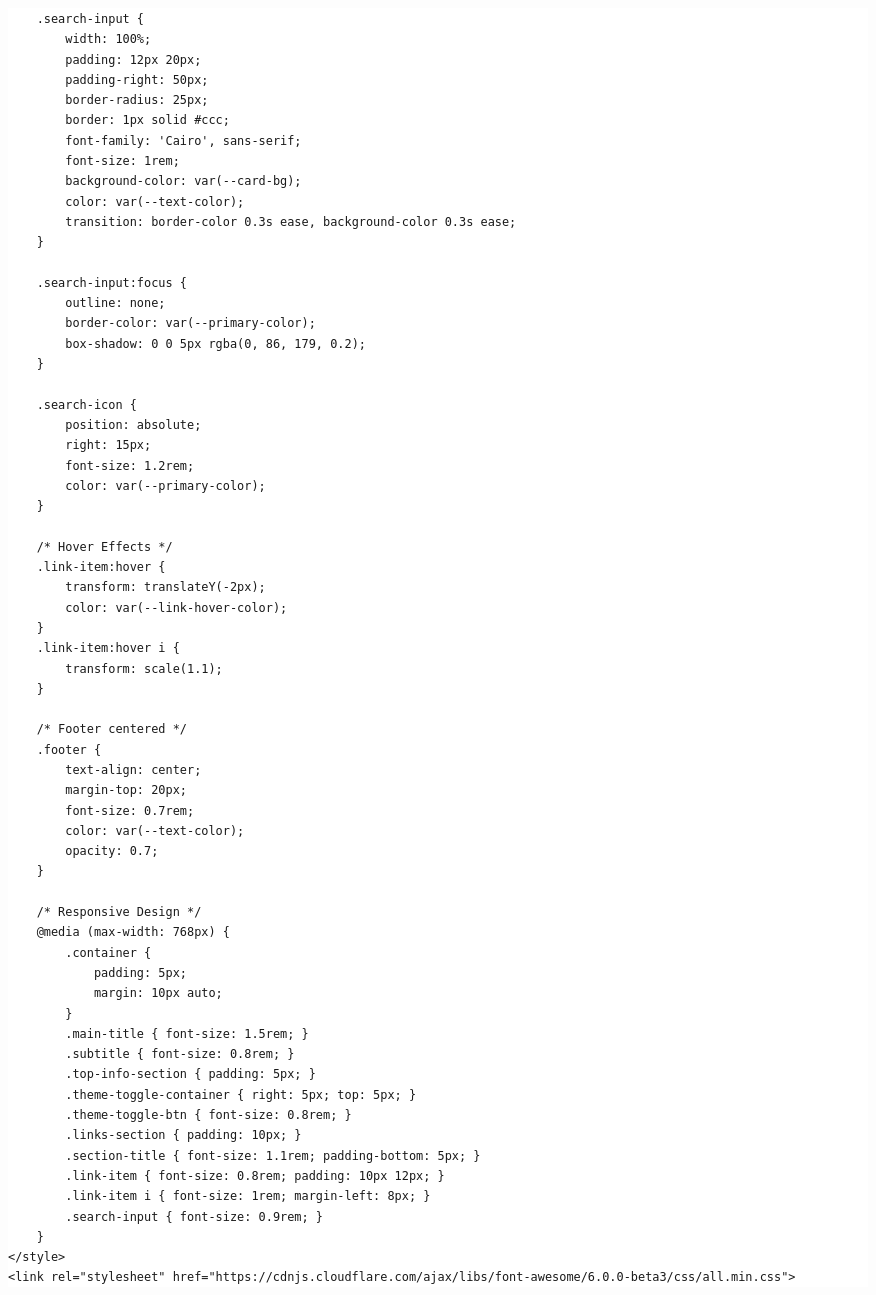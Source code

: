         .search-input {
            width: 100%;
            padding: 12px 20px;
            padding-right: 50px;
            border-radius: 25px;
            border: 1px solid #ccc;
            font-family: 'Cairo', sans-serif;
            font-size: 1rem;
            background-color: var(--card-bg);
            color: var(--text-color);
            transition: border-color 0.3s ease, background-color 0.3s ease;
        }
        
        .search-input:focus {
            outline: none;
            border-color: var(--primary-color);
            box-shadow: 0 0 5px rgba(0, 86, 179, 0.2);
        }
        
        .search-icon {
            position: absolute;
            right: 15px;
            font-size: 1.2rem;
            color: var(--primary-color);
        }
        
        /* Hover Effects */
        .link-item:hover {
            transform: translateY(-2px);
            color: var(--link-hover-color);
        }
        .link-item:hover i {
            transform: scale(1.1);
        }

        /* Footer centered */
        .footer {
            text-align: center;
            margin-top: 20px;
            font-size: 0.7rem;
            color: var(--text-color);
            opacity: 0.7;
        }

        /* Responsive Design */
        @media (max-width: 768px) {
            .container {
                padding: 5px;
                margin: 10px auto;
            }
            .main-title { font-size: 1.5rem; }
            .subtitle { font-size: 0.8rem; }
            .top-info-section { padding: 5px; }
            .theme-toggle-container { right: 5px; top: 5px; }
            .theme-toggle-btn { font-size: 0.8rem; }
            .links-section { padding: 10px; }
            .section-title { font-size: 1.1rem; padding-bottom: 5px; }
            .link-item { font-size: 0.8rem; padding: 10px 12px; }
            .link-item i { font-size: 1rem; margin-left: 8px; }
            .search-input { font-size: 0.9rem; }
        }
    </style>
    <link rel="stylesheet" href="https://cdnjs.cloudflare.com/ajax/libs/font-awesome/6.0.0-beta3/css/all.min.css">
</head>
<body class="theme-4">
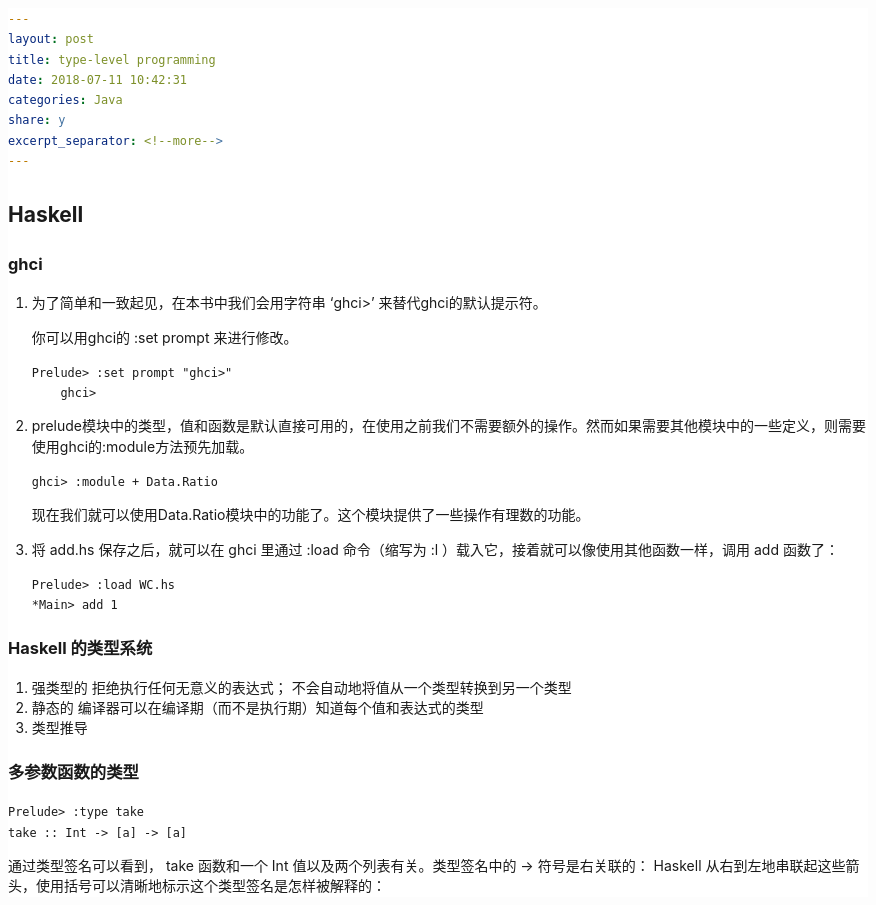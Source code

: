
 ```yaml
---
layout: post
title: type-level programming
date: 2018-07-11 10:42:31
categories: Java
share: y
excerpt_separator: <!--more-->
---
```






## Haskell

### ghci
1. 为了简单和一致起见，在本书中我们会用字符串 ‘ghci>’ 来替代ghci的默认提示符。

	你可以用ghci的 :set prompt 来进行修改。

	```
	Prelude> :set prompt "ghci>"
		ghci>
	```
2. prelude模块中的类型，值和函数是默认直接可用的，在使用之前我们不需要额外的操作。然而如果需要其他模块中的一些定义，则需要使用ghci的:module方法预先加载。

	`ghci> :module + Data.Ratio`

	现在我们就可以使用Data.Ratio模块中的功能了。这个模块提供了一些操作有理数的功能。

3. 将 add.hs 保存之后，就可以在 ghci 里通过 :load 命令（缩写为 :l ）载入它，接着就可以像使用其他函数一样，调用 add 函数了：

	```
	Prelude> :load WC.hs
	*Main> add 1
	```

### Haskell 的类型系统

1. 强类型的
	拒绝执行任何无意义的表达式；
	不会自动地将值从一个类型转换到另一个类型
2. 静态的
	编译器可以在编译期（而不是执行期）知道每个值和表达式的类型
3. 类型推导

### 多参数函数的类型

```
Prelude> :type take
take :: Int -> [a] -> [a]
```
通过类型签名可以看到， take 函数和一个 Int 值以及两个列表有关。类型签名中的 -> 符号是右关联的： Haskell 从右到左地串联起这些箭头，使用括号可以清晰地标示这个类型签名是怎样被解释的：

WHAT TO PRODUCE: Write out nothing but the lines from the start of the data through the line with "outline: none;". Leave out the pictures.

RESPONSE TO THIS EXERCISE:
Source code

:         .search-input {
            width: 100%;
            padding: 12px 20px;
            padding-right: 50px;
            border-radius: 25px;
            border: 1px solid #ccc;
            font-family: 'Cairo', sans-serif;
            font-size: 1rem;
            background-color: var(--card-bg);
            color: var(--text-color);
            transition: border-color 0.3s ease, background-color 0.3s ease;
        }
        
        .search-input:focus {
            outline: none;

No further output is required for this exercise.